Excerpts from a dataset
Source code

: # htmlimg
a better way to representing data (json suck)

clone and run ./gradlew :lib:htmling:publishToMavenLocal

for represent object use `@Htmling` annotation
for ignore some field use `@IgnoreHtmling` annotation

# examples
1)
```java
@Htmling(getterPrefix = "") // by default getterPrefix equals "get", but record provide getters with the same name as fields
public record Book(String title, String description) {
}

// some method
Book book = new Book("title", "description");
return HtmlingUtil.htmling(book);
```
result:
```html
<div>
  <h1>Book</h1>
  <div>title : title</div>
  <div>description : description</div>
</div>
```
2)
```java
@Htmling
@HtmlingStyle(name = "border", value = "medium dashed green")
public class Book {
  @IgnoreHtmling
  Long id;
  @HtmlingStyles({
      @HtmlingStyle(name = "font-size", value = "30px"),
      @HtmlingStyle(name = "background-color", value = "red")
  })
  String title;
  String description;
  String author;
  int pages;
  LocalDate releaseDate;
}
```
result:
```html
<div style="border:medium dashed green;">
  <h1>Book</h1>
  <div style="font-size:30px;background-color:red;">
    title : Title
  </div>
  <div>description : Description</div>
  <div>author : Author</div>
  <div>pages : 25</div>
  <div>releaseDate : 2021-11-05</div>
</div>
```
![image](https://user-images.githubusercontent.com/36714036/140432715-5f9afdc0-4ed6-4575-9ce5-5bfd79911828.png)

▸ **WHAT THE TASK ASKS**
The lines that contain the word "name" are wanted; copy each of them from the records.

▸ **ANSWER BELOW**
@Htmling(getterPrefix = "") // by default getterPrefix equals "get", but record provide getters with the same name as fields
@HtmlingStyle(name = "border", value = "medium dashed green")
      @HtmlingStyle(name = "font-size", value = "30px"),
      @HtmlingStyle(name = "background-color", value = "red")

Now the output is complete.